Student Behavior—The mid-year action plan

Roland Espericueta Roland Espericueta   |   November 9, 2018

Now that you’ve done the data analysis and review, it’s time to plot your course of action for the remainder of the school year. Let’s look at some activities you can implement at this time:

  1. Review the school-wide expectations with your staff and students via small group meetings, classroom visits, televised information sessions, web telecasts, etc. It is critical that all staff members and students receive the information in a clear and consistent manner. This is typically done at the start of the school year but should be reviewed periodically in order to reinforce the expectations, communicate changes, and to address new students that have enrolled at your school. Remind teachers to also review their classroom expectations and procedures, which will help reinforce these practices.
  2. Share the data results with your entire staff so that they are aware of the positive outcomes of their efforts and to point out any areas of concern that may need adjusting. Keeping the staff informed goes a long way in helping implement and securing buy-in and support for the Behavior Campus Plan of Action.
  3. Convene your Discipline/School Climate Committee to review the results of your data analysis from the Fall Semester. Discuss possible causes for areas of concern and for areas with positive outcomes.

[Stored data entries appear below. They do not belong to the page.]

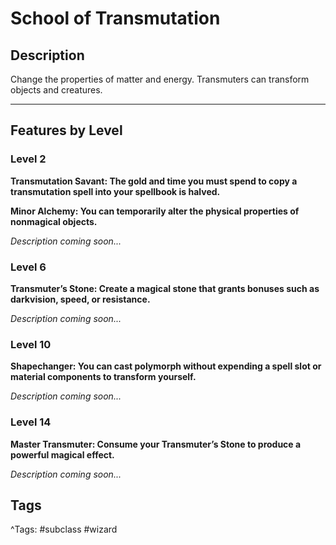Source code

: # School of Transmutation

## Description

Change the properties of matter and energy. Transmuters can transform objects and creatures.

---

## Features by Level

### Level 2

**Transmutation Savant: The gold and time you must spend to copy a transmutation spell into your spellbook is halved.**

**Minor Alchemy: You can temporarily alter the physical properties of nonmagical objects.**

_Description coming soon..._

### Level 6

**Transmuter’s Stone: Create a magical stone that grants bonuses such as darkvision, speed, or resistance.**

_Description coming soon..._

### Level 10

**Shapechanger: You can cast polymorph without expending a spell slot or material components to transform yourself.**

_Description coming soon..._

### Level 14

**Master Transmuter: Consume your Transmuter’s Stone to produce a powerful magical effect.**

_Description coming soon..._

## Tags

^Tags: #subclass #wizard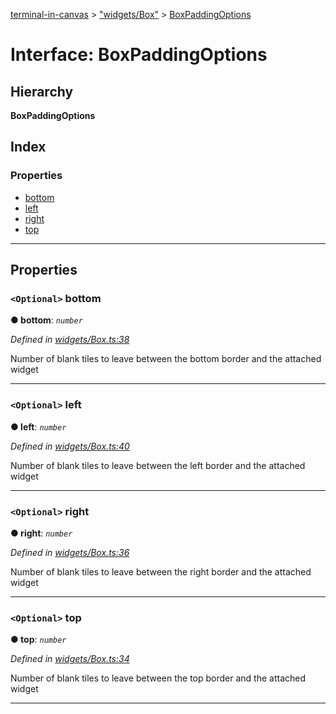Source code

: [terminal-in-canvas](../README.md) > ["widgets/Box"](../modules/_widgets_box_.md) > [BoxPaddingOptions](../interfaces/_widgets_box_.boxpaddingoptions.md)

# Interface: BoxPaddingOptions

## Hierarchy

**BoxPaddingOptions**

## Index

### Properties

* [bottom](_widgets_box_.boxpaddingoptions.md#bottom)
* [left](_widgets_box_.boxpaddingoptions.md#left)
* [right](_widgets_box_.boxpaddingoptions.md#right)
* [top](_widgets_box_.boxpaddingoptions.md#top)

---

## Properties

<a id="bottom"></a>

### `<Optional>` bottom

**● bottom**: *`number`*

*Defined in [widgets/Box.ts:38](https://github.com/danikaze/terminal-in-canvas/blob/6bf63ab/src/widgets/Box.ts#L38)*

Number of blank tiles to leave between the bottom border and the attached widget

___
<a id="left"></a>

### `<Optional>` left

**● left**: *`number`*

*Defined in [widgets/Box.ts:40](https://github.com/danikaze/terminal-in-canvas/blob/6bf63ab/src/widgets/Box.ts#L40)*

Number of blank tiles to leave between the left border and the attached widget

___
<a id="right"></a>

### `<Optional>` right

**● right**: *`number`*

*Defined in [widgets/Box.ts:36](https://github.com/danikaze/terminal-in-canvas/blob/6bf63ab/src/widgets/Box.ts#L36)*

Number of blank tiles to leave between the right border and the attached widget

___
<a id="top"></a>

### `<Optional>` top

**● top**: *`number`*

*Defined in [widgets/Box.ts:34](https://github.com/danikaze/terminal-in-canvas/blob/6bf63ab/src/widgets/Box.ts#L34)*

Number of blank tiles to leave between the top border and the attached widget

___

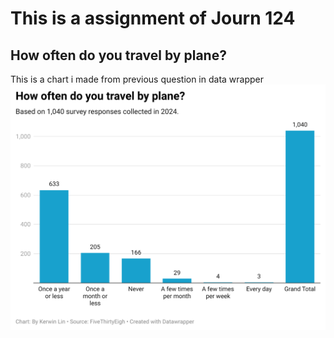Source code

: # This is a assignment of Journ 124

## How often do you travel by plane?

This is a chart i made from previous question in data wrapper 
![This is the data wrapper chart](7ktou-how-often-do-you-travel-by-plane-.png)

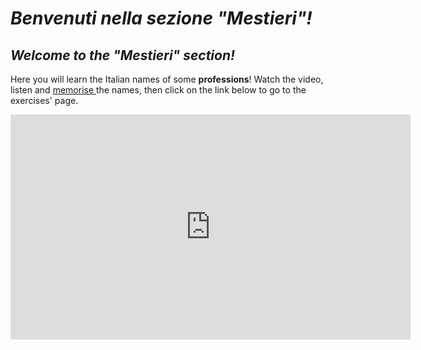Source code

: <h1><i> Benvenuti nella sezione <strong>"Mestieri"</strong>!</i></h1>
<h2><i> Welcome to the <strong>"Mestieri"</strong> section!</i></h2>

<p>Here you will learn the Italian names of some <strong>professions</strong>! Watch the video, listen and <u> memorise </u> the names, then click on the link below to go to the exercises' page.<p>


<iframe width="640" height="360" src="https://www.youtube.com/embed/kMQzqHLBCSE?rel=0" frameborder="0" allow="autoplay; encrypted-media" allowfullscreen></iframe>
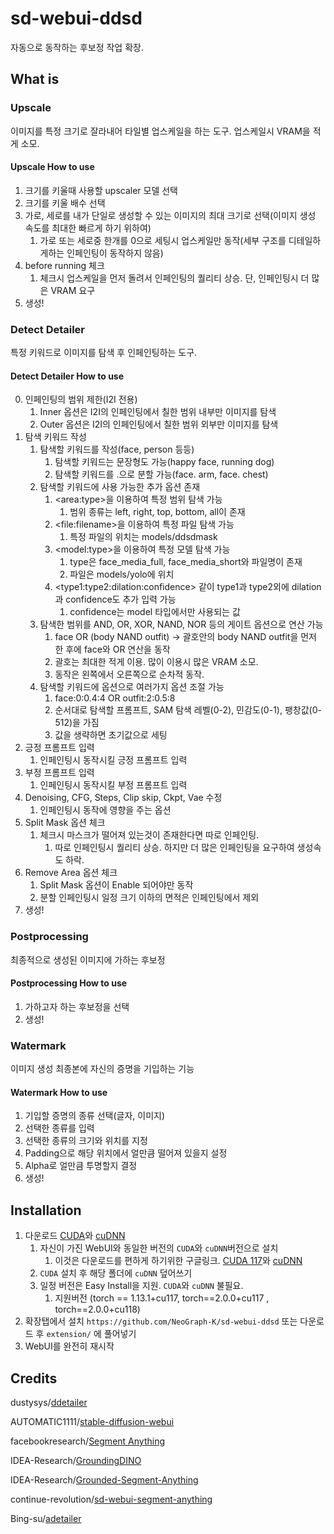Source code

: # sd-webui-ddsd
자동으로 동작하는 후보정 작업 확장.

## What is
### Upscale
이미지를 특정 크기로 잘라내어 타일별 업스케일을 하는 도구. 업스케일시 VRAM을 적게 소모.
#### Upscale How to use
1. 크기를 키울때 사용할 upscaler 모델 선택
2. 크기를 키울 배수 선택
3. 가로, 세로를 내가 단일로 생성할 수 있는 이미지의 최대 크기로 선택(이미지 생성 속도를 최대한 빠르게 하기 위하여)
    1. 가로 또는 세로중 한개를 0으로 세팅시 업스케일만 동작(세부 구조를 디테일하게하는 인페인팅이 동작하지 않음)
4. before running 체크
    1. 체크시 업스케일을 먼저 돌려서 인페인팅의 퀄리티 상승. 단, 인페인팅시 더 많은 VRAM 요구
5. 생성!
### Detect Detailer
특정 키워드로 이미지를 탐색 후 인페인팅하는 도구.
#### Detect Detailer How to use
0. 인페인팅의 범위 제한(I2I 전용)
    1. Inner 옵션은 I2I의 인페인팅에서 칠한 범위 내부만 이미지를 탐색
    2. Outer 옵션은 I2I의 인페인팅에서 칠한 범위 외부만 이미지를 탐색
1. 탐색 키워드 작성
    1. 탐색할 키워드를 작성(face, person 등등)
        1. 탐색할 키워드는 문장형도 가능(happy face, running dog)
        2. 탐색할 키워드를 .으로 분할 가능(face. arm, face. chest)
    2. 탐색할 키워드에 사용 가능한 추가 옵션 존재
        1. &lt;area:type&gt;을 이용하여 특정 범위 탐색 가능
            1. 범위 종류는 left, right, top, bottom, all이 존재
        2. &lt;file:filename&gt;을 이용하여 특정 파일 탐색 가능
            1. 특정 파일의 위치는 models/ddsdmask
        3. &lt;model:type&gt;을 이용하여 특정 모델 탐색 가능
            1. type은 face_media_full, face_media_short와 파일명이 존재
            2. 파일은 models/yolo에 위치
        4. &lt;type1:type2:dilation:confidence&gt; 같이 type1과 type2외에 dilation과 confidence도 추가 입력 가능
            1. confidence는 model 타입에서만 사용되는 값
    3. 탐색한 범위를 AND, OR, XOR, NAND, NOR 등의 게이트 옵션으로 연산 가능
        1. face OR (body NAND outfit) -> 괄호안의 body NAND outfit을 먼저 한 후에 face와 OR 연산을 동작
        2. 괄호는 최대한 적게 이용. 많이 이용시 많은 VRAM 소모.
        3. 동작은 왼쪽에서 오른쪽으로 순차적 동작.
    4. 탐색할 키워드에 옵션으로 여러가지 옵션 조절 가능
        1. face:0:0.4:4 OR outfit:2:0.5:8
        2. 순서대로 탐색할 프롬프트, SAM 탐색 레벨(0-2), 민감도(0-1), 팽창값(0-512)을 가짐
        3. 값을 생략하면 초기값으로 세팅
2. 긍정 프롬프트 입력
    1. 인페인팅시 동작시킬 긍정 프롬프트 입력
3. 부정 프롬프트 입력
    1. 인페인팅시 동작시킬 부정 프롬프트 입력
4. Denoising, CFG, Steps, Clip skip, Ckpt, Vae 수정
    1. 인페인팅시 동작에 영향을 주는 옵션
5. Split Mask 옵션 체크
    1. 체크시 마스크가 떨어져 있는것이 존재한다면 따로 인페인팅.
        1. 따로 인페인팅시 퀄리티 상승. 하지만 더 많은 인페인팅을 요구하여 생성속도 하락.
6. Remove Area 옵션 체크
    1. Split Mask 옵션이 Enable 되어야만 동작
    2. 분할 인페인팅시 일정 크기 이하의 면적은 인페인팅에서 제외
6. 생성!
### Postprocessing
최종적으로 생성된 이미지에 가하는 후보정
#### Postprocessing How to use
1. 가하고자 하는 후보정을 선택
2. 생성!
### Watermark
이미지 생성 최종본에 자신의 증명을 기입하는 기능
#### Watermark How to use
1. 기입할 증명의 종류 선택(글자, 이미지)
2. 선택한 종류를 입력
3. 선택한 종류의 크기와 위치를 지정
4. Padding으로 해당 위치에서 얼만큼 떨어져 있을지 설정
5. Alpha로 얼만큼 투명할지 결정
6. 생성!
## Installation
1. 다운로드 [CUDA](https://developer.nvidia.com/cuda-toolkit-archive)와 [cuDNN](https://developer.nvidia.com/rdp/cudnn-archive)
    1. 자신이 가진 WebUI와 동일한 버전의 `CUDA`와 `cuDNN`버전으로 설치
        1. 이것은 다운로드를 편하게 하기위한 구글링크. [CUDA 117](https://drive.google.com/file/d/1HRTOLTB44-pRcrwIw9lQak2OC2ohNle3/view?usp=share_link)와 [cuDNN](https://drive.google.com/file/d/1QcgaxUra0WnCWrCLjsWp_QKw1PKcvqpj/view?usp=share_link)
    2. `CUDA` 설치 후 해당 폴더에 `cuDNN` 덮어쓰기
    3. 일정 버전은 Easy Install을 지원. `CUDA`와 `cuDNN` 불필요.
        1. 지원버전 (torch == 1.13.1+cu117, torch==2.0.0+cu117 , torch==2.0.0+cu118)
2. 확장탭에서 설치 `https://github.com/NeoGraph-K/sd-webui-ddsd` 또는 다운로드 후 `extension/` 에 풀어넣기
3. WebUI를 완전히 재시작

## Credits

dustysys/[ddetailer](https://github.com/dustysys/ddetailer)

AUTOMATIC1111/[stable-diffusion-webui](https://github.com/AUTOMATIC1111/stable-diffusion-webui)

facebookresearch/[Segment Anything](https://github.com/facebookresearch/segment-anything)

IDEA-Research/[GroundingDINO](https://github.com/IDEA-Research/GroundingDINO)

IDEA-Research/[Grounded-Segment-Anything](https://github.com/IDEA-Research/Grounded-Segment-Anything)

continue-revolution/[sd-webui-segment-anything](https://github.com/continue-revolution/sd-webui-segment-anything)

Bing-su/[adetailer](https://github.com/Bing-su/adetailer)
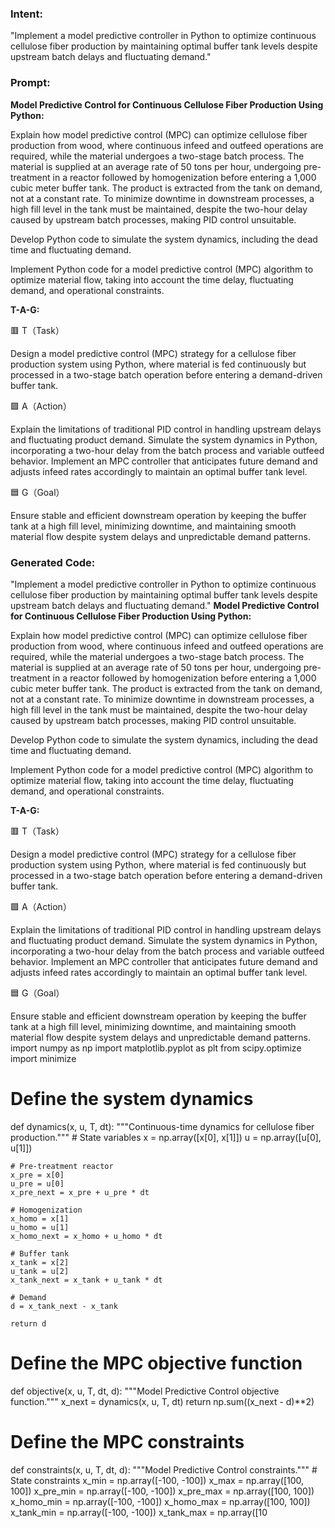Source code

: ### Intent:
"Implement a model predictive controller in Python to optimize continuous cellulose fiber production by maintaining optimal buffer tank levels despite upstream batch delays and fluctuating demand."

### Prompt:
**Model Predictive Control for Continuous Cellulose Fiber Production Using Python:**

Explain how model predictive control (MPC) can optimize cellulose fiber production from wood, where continuous infeed and outfeed operations are required, while the material undergoes a two-stage batch process. The material is supplied at an average rate of 50 tons per hour, undergoing pre-treatment in a reactor followed by homogenization before entering a 1,000 cubic meter buffer tank. The product is extracted from the tank on demand, not at a constant rate. To minimize downtime in downstream processes, a high fill level in the tank must be maintained, despite the two-hour delay caused by upstream batch processes, making PID control unsuitable.

Develop Python code to simulate the system dynamics, including the dead time and fluctuating demand.

Implement Python code for a model predictive control (MPC) algorithm to optimize material flow, taking into account the time delay, fluctuating demand, and operational constraints.


**T-A-G:**

🟥 T（Task）

Design a model predictive control (MPC) strategy for a cellulose fiber production system using Python, where material is fed continuously but processed in a two-stage batch operation before entering a demand-driven buffer tank.

🟩 A（Action）

Explain the limitations of traditional PID control in handling upstream delays and fluctuating product demand. Simulate the system dynamics in Python, incorporating a two-hour delay from the batch process and variable outfeed behavior. Implement an MPC controller that anticipates future demand and adjusts infeed rates accordingly to maintain an optimal buffer tank level.

🟦 G（Goal）

Ensure stable and efficient downstream operation by keeping the buffer tank at a high fill level, minimizing downtime, and maintaining smooth material flow despite system delays and unpredictable demand patterns.

### Generated Code:
"Implement a model predictive controller in Python to optimize continuous cellulose fiber production by maintaining optimal buffer tank levels despite upstream batch delays and fluctuating demand."
**Model Predictive Control for Continuous Cellulose Fiber Production Using Python:**

Explain how model predictive control (MPC) can optimize cellulose fiber production from wood, where continuous infeed and outfeed operations are required, while the material undergoes a two-stage batch process. The material is supplied at an average rate of 50 tons per hour, undergoing pre-treatment in a reactor followed by homogenization before entering a 1,000 cubic meter buffer tank. The product is extracted from the tank on demand, not at a constant rate. To minimize downtime in downstream processes, a high fill level in the tank must be maintained, despite the two-hour delay caused by upstream batch processes, making PID control unsuitable.

Develop Python code to simulate the system dynamics, including the dead time and fluctuating demand.

Implement Python code for a model predictive control (MPC) algorithm to optimize material flow, taking into account the time delay, fluctuating demand, and operational constraints.


**T-A-G:**

🟥 T（Task）

Design a model predictive control (MPC) strategy for a cellulose fiber production system using Python, where material is fed continuously but processed in a two-stage batch operation before entering a demand-driven buffer tank.

🟩 A（Action）

Explain the limitations of traditional PID control in handling upstream delays and fluctuating product demand. Simulate the system dynamics in Python, incorporating a two-hour delay from the batch process and variable outfeed behavior. Implement an MPC controller that anticipates future demand and adjusts infeed rates accordingly to maintain an optimal buffer tank level.

🟦 G（Goal）

Ensure stable and efficient downstream operation by keeping the buffer tank at a high fill level, minimizing downtime, and maintaining smooth material flow despite system delays and unpredictable demand patterns.
import numpy as np
import matplotlib.pyplot as plt
from scipy.optimize import minimize

# Define the system dynamics
def dynamics(x, u, T, dt):
    """Continuous-time dynamics for cellulose fiber production."""
    # State variables
    x = np.array([x[0], x[1]])
    u = np.array([u[0], u[1]])

    # Pre-treatment reactor
    x_pre = x[0]
    u_pre = u[0]
    x_pre_next = x_pre + u_pre * dt

    # Homogenization
    x_homo = x[1]
    u_homo = u[1]
    x_homo_next = x_homo + u_homo * dt

    # Buffer tank
    x_tank = x[2]
    u_tank = u[2]
    x_tank_next = x_tank + u_tank * dt

    # Demand
    d = x_tank_next - x_tank

    return d

# Define the MPC objective function
def objective(x, u, T, dt, d):
    """Model Predictive Control objective function."""
    x_next = dynamics(x, u, T, dt)
    return np.sum((x_next - d)**2)

# Define the MPC constraints
def constraints(x, u, T, dt, d):
    """Model Predictive Control constraints."""
    # State constraints
    x_min = np.array([-100, -100])
    x_max = np.array([100, 100])
    x_pre_min = np.array([-100, -100])
    x_pre_max = np.array([100, 100])
    x_homo_min = np.array([-100, -100])
    x_homo_max = np.array([100, 100])
    x_tank_min = np.array([-100, -100])
    x_tank_max = np.array([10
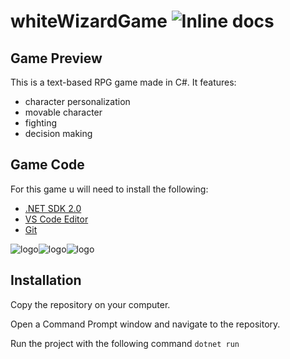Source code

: # whiteWizardGame ![Inline docs](http://inch-ci.org/github/dwyl/hapi-auth-jwt2.svg?branch=master)

## Game Preview
This is a text-based RPG game made in C#.
It features:
  - character personalization
  - movable character
  - fighting
  - decision making
  
  ## Game Code
  For this game u will need to install the following:
  
- [.NET SDK 2.0](https://www.microsoft.com/net/download/dotnet-core/2.0)
- [VS Code Editor](https://code.visualstudio.com/download)
- [Git](https://git-scm.com/book/en/v2/Getting-Started-Installing-Git)

![logo](https://cdn.iconscout.com/public/images/icon/free/png-128/git-logo-brand-development-tools-3078ae939d610291-128x128.png)![logo](https://dl1.cbsistatic.com/i/2016/11/03/7bf0cb60-fa45-4e33-a3f0-bb9205a77f48/1751483d218770c0ea361c30eabdd23c/imgingest-7110999308268152312.png)![logo](https://list.community/logos/vscode.png)

## Installation
Copy the repository on your computer.

Open a Command Prompt window and navigate to the repository.

Run the project with the following command `dotnet run`


 
 

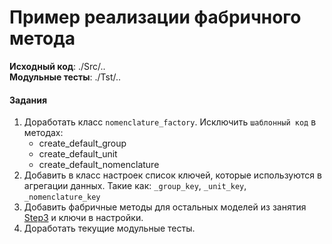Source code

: # Пример реализации фабричного метода

**Исходный код**: ./Src/.. <br>
**Модульные тесты**: ./Tst/..

#### Задания
1. Доработать класс `nomenclature_factory`. Исключить `шаблонный код` в методах:
	-  create_default_group
	-  create_default_unit
	-  create_default_nomenclature
2. Добавить в класс настроек список ключей, которые используются в агрегации данных.
Такие как: `_group_key`, `_unit_key`, `_nomenclature_key`
3. Добавить фабричные методы для остальных моделей из занятия [Step3](../Step3)
и ключи в настройки.
4. Доработать текущие модульные тесты.



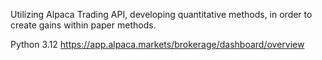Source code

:Utilizing Alpaca Trading API, developing quantitative methods,
in order to create gains within paper methods.

Python 3.12
https://app.alpaca.markets/brokerage/dashboard/overview
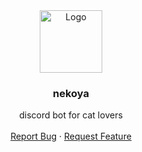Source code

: <div align="center">
    <img src="https://i.imgur.com/qmPQWGj.png" alt="Logo" width="100" height="100">

<h3 align="center">nekoya</h3>

  <p align="center">
    discord bot for cat lovers
    <br />
    <br />
    <a href="https://github.com/riceandbeas/nekoya/issues/new?labels=bug&template=bug_report.md">Report Bug</a>
    ·
    <a href="https://github.com/riceandbeas/nekoya/issues/new?labels=enhancement&template=feature_request.md">Request Feature</a>
  </p>
</div>
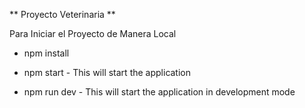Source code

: ** Proyecto Veterinaria **

Para Iniciar el Proyecto de Manera Local

- npm install

- npm start - This will start the application

- npm run dev - This will start the application in development mode
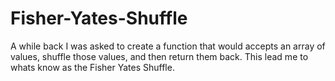 Fisher-Yates-Shuffle
====================

A while back I was asked to create a function that would accepts an array of values, shuffle those values, and then return them back. This lead me to whats know as the Fisher Yates Shuffle.
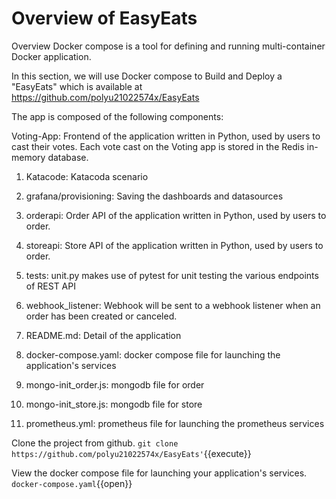 # Overview of EasyEats

Overview
Docker compose is a tool for defining and running multi-container Docker application.

In this section, we will use Docker compose to Build and Deploy a "EasyEats" which is available at
https://github.com/polyu21022574x/EasyEats

The app is composed of the following components:

Voting-App: Frontend of the application written in Python, used by users to cast their votes. Each vote cast on the Voting app is stored in the Redis in-memory database.

1. Katacode: Katacoda scenario

2. grafana/provisioning: Saving the dashboards and datasources

3. orderapi: Order API of the application written in Python, used by users to order.

4. storeapi: Store API of the application written in Python, used by users to order.

5. tests: unit.py makes use of pytest for unit testing the various endpoints of REST API

6. webhook_listener: Webhook will be sent to a webhook listener when an order has been created or canceled.

7. README.md: Detail of the application

8. docker-compose.yaml: docker compose file for launching the application's services

9. mongo-init_order.js: mongodb file for order

10. mongo-init_store.js: mongodb file for store

11. prometheus.yml: prometheus file for launching the prometheus services


Clone the project from github.
`git clone https://github.com/polyu21022574x/EasyEats'`{{execute}}

View the docker compose file for launching your application's services.
`docker-compose.yaml`{{open}}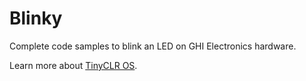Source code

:# Blinky

Complete code samples to blink an LED on GHI Electronics hardware.
 

Learn more about [TinyCLR OS](https://ghielectronics.com/tinyclr/features).
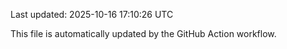 Last updated: 2025-10-16 17:10:26 UTC

This file is automatically updated by the GitHub Action workflow.
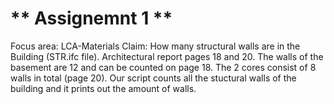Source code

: # ** Assignemnt 1 **

Focus area: 
LCA-Materials 
Claim: 
How many structural walls are in the Building (STR.ifc file). Architectural report pages 18 and 20. The walls of the basement are 12 and can be counted on page 18. The 2 cores consist of 8 walls in total (page 20). Our script counts all the stuctural walls of the building and it prints out the amount of walls.

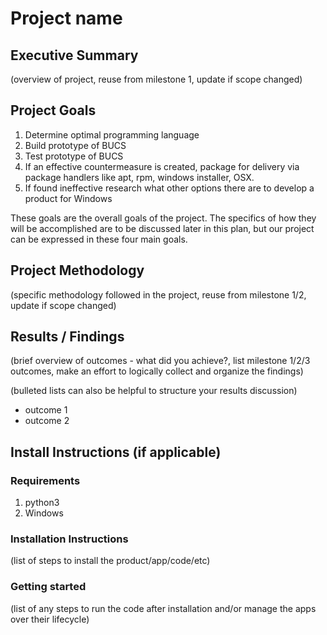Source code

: # Project name
## Executive Summary
(overview of project, reuse from milestone 1, update if scope changed)

## Project Goals
1. Determine optimal programming language
2. Build prototype of BUCS
3. Test prototype of BUCS
4. If an effective countermeasure is created, package for delivery via package handlers like apt, rpm, windows installer, OSX.
5. If found ineffective research what other options there are to develop a product for Windows

These goals are the overall goals of the project. The specifics of how they will be accomplished are to be discussed later in this plan, but our project can be expressed in these four main goals. 

## Project Methodology
(specific methodology followed in the project, reuse from milestone 1/2, update if scope changed)

## Results / Findings
(brief overview of outcomes - what did you achieve?, list milestone 1/2/3 outcomes, make an effort to logically collect and organize the findings)

(bulleted lists can also be helpful to structure your results discussion)
* outcome 1
* outcome 2

## Install Instructions (if applicable)
### Requirements
1. python3
2. Windows

### Installation Instructions
(list of steps to install the product/app/code/etc)

### Getting started
(list of any steps to run the code after installation and/or manage the apps over their lifecycle)
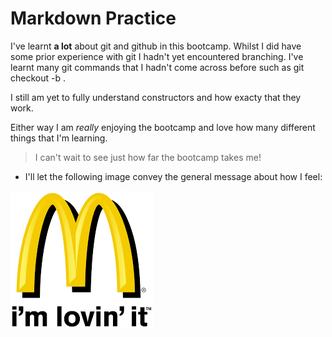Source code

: # Markdown Practice 

I've learnt **a lot** about git and github in this bootcamp. 
Whilst I did have some prior experience with git I hadn't yet encountered branching. 
I've learnt many git commands that I hadn't come across before such as git checkout -b <new branch name>. 

I still am yet to fully understand constructors and how exacty that they work. 

Either way I am _*really*_ enjoying the bootcamp and love how many different things that I'm learning. 

> I can't wait to see just how far the bootcamp takes me! 

- I'll let the following image convey the general message about how I feel: 

![I'm loving it](/im-loving-it.png)
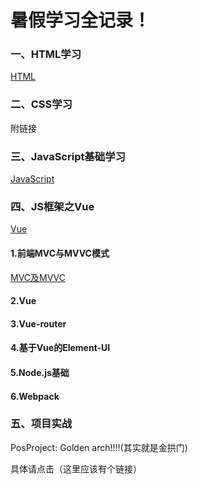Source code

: # 暑假学习全记录！

### 一、HTML学习

[HTML](https://github.com/Singularity-V206/Summer-assessment/blob/master/%E7%AC%94%E8%AE%B0%E6%B1%87%E6%80%BB/HTML.md)

### 二、CSS学习

附链接

### 三、JavaScript基础学习

[JavaScript](https://github.com/Singularity-V206/Summer-assessment/blob/master/%E7%AC%94%E8%AE%B0%E6%B1%87%E6%80%BB/JavaScript%E5%9F%BA%E7%A1%80.md)

### 四、JS框架之Vue

[Vue](https://github.com/Singularity-V206/Summer-assessment/blob/master/%E7%AC%94%E8%AE%B0%E6%B1%87%E6%80%BB/VUE.md)

#### 1.前端MVC与MVVC模式

[MVC及MVVC]([https://github.com/Singularity-V206/Summer-assessment/blob/master/%E7%AC%94%E8%AE%B0%E6%B1%87%E6%80%BB/%E5%89%8D%E7%AB%AFMVC%E4%B8%8EMVVC%E6%A8%A1%E5%BC%8F.md](https://github.com/Singularity-V206/Summer-assessment/blob/master/笔记汇总/前端MVC与MVVC模式.md))

#### 2.Vue

#### 3.Vue-router

#### 4.基于Vue的Element-UI

#### 5.Node.js基础

#### 6.Webpack

### 五、项目实战

PosProject:	Golden arch!!!!(其实就是金拱门)

具体请点击（这里应该有个链接）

In examining the specific discipline data, it is critical to address the areas where no improvement has been made or an increase in the behavior has occurred. Let’s examine the data below:


As you can see, there has been an increase in Class Disruption and Lack of Cooperation from January 2016 to January 2017. In an effort to try to analyze further, you may want to see if there are high-frequency patterns within each category of specific students or referring teachers. If this is the case, you can likely address these in Activity 4 below.

If this is not the case and you have multiple students exhibiting the behaviors and a number of teachers reporting these behaviors, it is likely a systemic problem that needs to be addressed.

Let’s look at one example:

Class Disruption will require teachers to reiterate and reinforce classroom expectations and procedures on a frequent basis. It is critical that teachers address the 6 Indicators of the Well-Managed Classroom:

  • Expectations — High expectations for student behavior must be defined and communicated. Appropriate and acceptable behaviors must be taught, modeled, practiced, and reinforced on a daily basis. Setting behavior expectations is the foundation for proactive classroom management.
  • Procedures — Classroom procedures must be defined to provide guidance to students in how things work in the classroom. Common procedures and routines should be so methodically taught and so consistently enforced that they become internalized by all students within a short amount of time.
  • Structure — A well-managed classroom is arranged and organized for optimal learning regardless of the activity. A structured classroom greatly improves the educational outcomes for students and reduces the occurrence of problem behaviors. Teachers are well prepared with the lesson’s required materials, and supplies are readily accessible. Little instructional time is lost during transitional activities.
  • Reinforcement — Teachers of a well-managed classroom recognize the importance of reinforcing and rewarding positive behaviors. They understand that behaviors that are reinforced grow stronger over time. Praise, comments, and constructive feedback let students know they are being successful. There is a greater ratio of positive vs. negative interactions.
  • Interaction — A well-managed classroom includes a good balance of structure and nurture. Students have a positive relationship with the teacher and the other students. Students feel safe and comfortable to learn. There is a climate of respect and caring. A sense of community of learners is present.
  • Correction — In a well-managed classroom, problems will still occur. The difference is that the teacher has developed a systematic plan for correcting behavior that has been taught and reinforced. Both positive and negative consequences have been initiated. Desirable replacement behaviors are identified.

Addressing the 6 Indicators helps the teachers cover all facets of classroom management. Most students will respond to the structure within the 6 Indicators, but the few who don’t may require more individualized interventions. (see Activity 4 below)

4. Meet with your Administrative Staff (Administrators, Counselors, Lead Teachers, etc.) to address any immediate needs regarding specific students or teachers. These are key players in your Campus Plan.

If you have identified a small of group of students with significant behavioral needs that are not already receiving Special Education services, consider a Response to Intervention referral to consider an Intervention Plan or other strategies suggested by the Student Support Team.

Your data may have revealed there are high rates of office discipline referrals from specific teachers, thus a need to address these with the individual teachers. Some teachers may need additional professional development in classroom management, or helpful strategies that address specific school behaviors.

If your school is already using Review360 for School Climate and Response to Intervention, you may want to recommend that the teacher review the Classroom Teacher Modules that address the 6 Indicators of a Well-Managed Classroom and/or the Behaviors of Concern Module that addresses specific behaviors. This online staff development content is an efficient way for teachers to access tips/tools for managing student behavior.


With the help of your fellow administrators and faculty, updating your Behavior Campus Action Plan can be an effective way of addressing current needs and concerns, rather than waiting until the start of the next school year.

By addressing Campus Discipline, Classroom Discipline, and Specific Student Discipline, you are building a well-rounded school that teaches expectations, sets standards, and catches all students so none fall through the cracks. Behavior problems are reduced and instruction becomes the dominant focus.